Skip to content

curvefit.uncertainty.predictive_validity.residuals

Data storage and manipulation for residual matrices

The Residuals class keeps track of a prediction matrix and the associated residual matrix at each time point.

Arguments

  • residual_info (ResidualInfo): metadata about residuals
  • data_specs (curvefit.core.data.DataSpecs): specifications about what data was passed in in order to generate these residuals

Attributes

  • prediction_matrix (np.ndarray): square matrix of size total number of time points for a group. The rows of the matrix are predictions from models fit on progressively more data, and the columns of the matrix are the predictions for each point in the time series. Everything above the diagonal is an out of sample prediction.
  • residual_matrix (np.ndarray): square matrix of the same size as prediction matrix but has had observations subtracted off of it and (potentially) scaled by the prediction value

Methods

_record_predictions

Records a set of predictions into the prediction matrix.

  • i (int): the ith set of predictions (the whole time series) to record
  • predictions (np.array): 1d numpy array of predictions across the time series

_compute_residuals

Given some observed data and an amount of scaling (theta), compute the residuals.

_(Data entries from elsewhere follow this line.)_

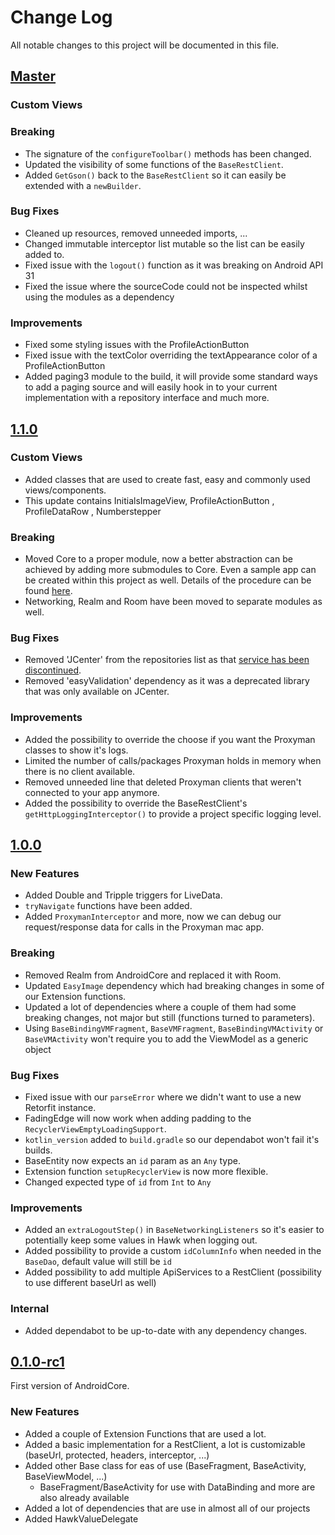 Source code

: # Change Log

All notable changes to this project will be documented in this file.

## [Master](https://github.com/appwise-labs/AndroidCore)

### Custom Views

### Breaking
- The signature of the `configureToolbar()` methods has been changed.
- Updated the visibility of some functions of the `BaseRestClient`.
- Added `GetGson()` back to the `BaseRestClient` so it can easily be extended with a `newBuilder`.

### Bug Fixes
- Cleaned up resources, removed unneeded imports, ...
- Changed immutable interceptor list mutable so the list can be easily added to.
- Fixed issue with the `logout()` function as it was breaking on Android API 31
- Fixed the issue where the sourceCode could not be inspected whilst using the modules as a dependency

### Improvements
- Fixed some styling issues with the ProfileActionButton
- Fixed issue with the textColor overriding the textAppearance color of a ProfileActionButton
- Added paging3 module to the build, it will provide some standard ways to add a paging source and will easily hook in to your current implementation with a repository interface and much more.

## [1.1.0](https://github.com/appwise-labs/AndroidCore/releases/tag/1.1.0)

### Custom Views
- Added classes that are used to create fast, easy and commonly used views/components.
- This update contains InitialsImageView, ProfileActionButton , ProfileDataRow , Numberstepper


### Breaking

- Moved Core to a proper module, now a better abstraction can be achieved by adding more submodules to Core. Even a sample app can be created within this project as well. Details of the procedure can be found [here](https://appwise.atlassian.net/wiki/spaces/~635004520/pages/415989761/Android+Core+Multiple+Submodules).
- Networking, Realm and Room have been moved to separate modules as well.

### Bug Fixes

- Removed 'JCenter' from the repositories list as that [service has been discontinued](https://jfrog.com/blog/into-the-sunset-bintray-jcenter-gocenter-and-chartcenter/).
- Removed 'easyValidation' dependency as it was a deprecated library that was only available on JCenter.

### Improvements
- Added the possibility to override the choose if you want the Proxyman classes to show it's logs.
- Limited the number of calls/packages Proxyman holds in memory when there is no client available.
- Removed unneeded line that deleted Proxyman clients that weren't connected to your app anymore.
- Added the possibility to override the BaseRestClient's `getHttpLoggingInterceptor()` to provide a project specific logging level.

## [1.0.0](https://github.com/appwise-labs/AndroidCore/releases/tag/1.0.0)

### New Features

- Added Double and Tripple triggers for LiveData.
- `tryNavigate` functions have been added.
- Added `ProxymanInterceptor` and more, now we can debug our request/response data for calls in the Proxyman mac app.

### Breaking

- Removed Realm from AndroidCore and replaced it with Room.
- Updated `EasyImage` dependency which had breaking changes in some of our Extension functions.
- Updated a lot of dependencies where a couple of them had some breaking changes, not major but still (functions turned to parameters).
- Using `BaseBindingVMFragment`, `BaseVMFragment`, `BaseBindingVMActivity` or `BaseVMActivity` won't require you to add the ViewModel as a generic object

### Bug Fixes

- Fixed issue with our `parseError` where we didn't want to use a new Retorfit instance.
- FadingEdge will now work when adding padding to the `RecyclerViewEmptyLoadingSupport`.
- `kotlin_version` added to `build.gradle` so our dependabot won't fail it's builds.
- BaseEntity now expects an `id` param as an `Any` type.
- Extension function `setupRecyclerView` is now more flexible.
- Changed expected type of `id` from `Int` to `Any`

### Improvements

- Added an `extraLogoutStep()` in `BaseNetworkingListeners` so it's easier to potentially keep some values in Hawk when logging out.
- Added possibility to provide a custom `idColumnInfo` when needed in the `BaseDao`, default value will still be `id`
- Added possibility to add multiple ApiServices to a RestClient (possibility to use different baseUrl as well)

### Internal

- Added dependabot to be up-to-date with any dependency changes.

## [0.1.0-rc1](https://github.com/appwise-labs/AndroidCore/releases/tag/0.1.0-rc1)

First version of AndroidCore.

### New Features

- Added a couple of Extension Functions that are used a lot.
- Added a basic implementation for a RestClient, a lot is customizable (baseUrl, protected, headers, interceptor, ...)
- Added other Base class for eas of use (BaseFragment, BaseActivity, BaseViewModel, ...)
  - BaseFragment/BaseActivity for use with DataBinding and more are also already available
- Added a lot of dependencies that are use in almost all of our projects
- Added HawkValueDelegate
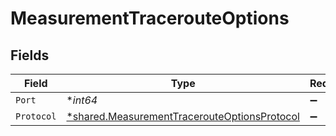 # MeasurementTracerouteOptions


## Fields

| Field                                                                                                       | Type                                                                                                        | Required                                                                                                    | Description                                                                                                 |
| ----------------------------------------------------------------------------------------------------------- | ----------------------------------------------------------------------------------------------------------- | ----------------------------------------------------------------------------------------------------------- | ----------------------------------------------------------------------------------------------------------- |
| `Port`                                                                                                      | **int64*                                                                                                    | :heavy_minus_sign:                                                                                          | N/A                                                                                                         |
| `Protocol`                                                                                                  | [*shared.MeasurementTracerouteOptionsProtocol](../../models/shared/measurementtracerouteoptionsprotocol.md) | :heavy_minus_sign:                                                                                          | N/A                                                                                                         |
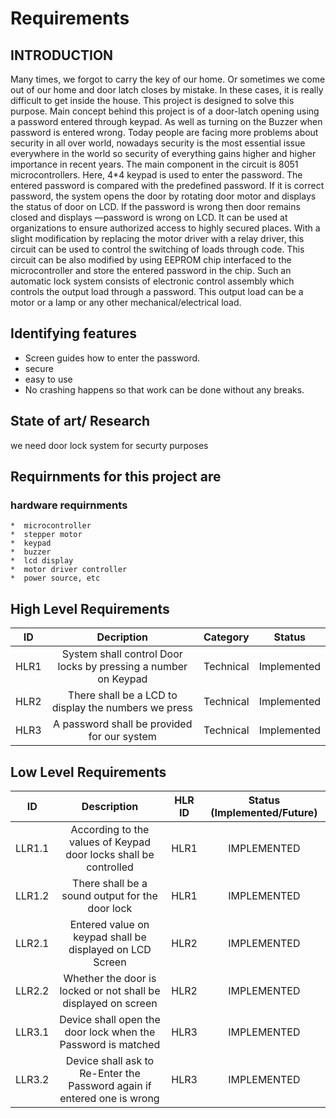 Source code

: # Requirements 

## INTRODUCTION

Many times, we forgot to carry the key of our home. Or sometimes we come out of our home and door latch closes by mistake. In these cases, it is really difficult to get inside the house. This project is designed to solve this purpose. Main concept behind this project is of a door-latch opening using a password entered through keypad. As well as turning on the Buzzer when password is entered wrong. Today people are facing more problems about security in all over world, nowadays security is the most essential issue everywhere in the world so security of everything gains higher and higher importance in recent years. The main component in the circuit is 8051 microcontrollers. Here, 4*4 keypad is used to enter the password. The entered password is compared with the predefined password. If it is correct password, the system opens the door by rotating door motor and displays the status of door on LCD. If the password is wrong then door remains closed and displays ―password is wrong on LCD. It can be used at organizations to ensure authorized access to highly secured places. With a slight modification by replacing the motor driver with a relay driver, this circuit can be used to control the switching of loads through code. This circuit can be also modified by using EEPROM chip interfaced to the microcontroller and store the entered password in the chip. Such an automatic lock system consists of electronic control assembly which controls the output load through a password. This output load can be a motor or a lamp or any other mechanical/electrical load.

## Identifying features

* Screen guides how to enter the password.
* secure
* easy to use
* No crashing happens so that work can be done without any breaks.

## State of art/ Research

we need door lock system for securty purposes

## Requirnments for this project are
### hardware requirnments
    *  microcontroller
    *  stepper motor
    *  keypad
    *  buzzer
    *  lcd display
    *  motor driver controller
    *  power source, etc

## High Level Requirements

| ID | Decription | Category | Status |
| :-: |:---------:|:--------:|:------:|
| HLR1 | System shall control Door locks by pressing a number on Keypad | Technical | Implemented |
| HLR2 | There shall be a LCD to display the numbers we press | Technical | Implemented |
| HLR3 | A password shall be provided for our system | Technical | Implemented |

## Low Level Requirements

| ID | Description | HLR ID | Status (Implemented/Future) |
|:-:|:-----------:|:------:|:----------------------------:|
| LLR1.1 | According to the values of Keypad door locks shall be controlled | HLR1 | IMPLEMENTED |
| LLR1.2 | There shall be a sound output for the door lock | HLR1 | IMPLEMENTED |
| LLR2.1 | Entered value on keypad shall be displayed on LCD Screen | HLR2 | IMPLEMENTED |
| LLR2.2 | Whether the door is locked or not shall be displayed on screen | HLR2 | IMPLEMENTED |
| LLR3.1 | Device shall open the door lock when the Password is matched | HLR3 | IMPLEMENTED |
| LLR3.2 | Device shall ask to Re-Enter the Password again if entered one is wrong | HLR3 | IMPLEMENTED |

  • obs (np.array): 1d numpy array of observed data in the same space as the predictions
  • theta (float): amount of scaling. A theta = 1 means that they are relative residuals (relative to the prediction magnitude) and a theta = 0 means that they are absolute residuals

_condense_matrix

Takes a square matrix of predictions or residuals and condenses this to a smaller matrix that only has out of sample predictions or residuals, and matches it to metadata about those residuals or predictions including how much data was used to predict (data_density --> "num_data") and how far out was this prediction time point from the last observed time point (sequential diffs --> "far_out").

  • matrix (np.ndarray): the square matrix to condense
  • sequential_diffs (np.array): 1d array of sequential differences in time between observations (e.g. observations 3 time points apart would have sequential_diffs = 3) (results in the "far_out" column)
  • data_density (np.array): the amount of data at each time point dropping all observations beyond this time point (results in the "num_data" column)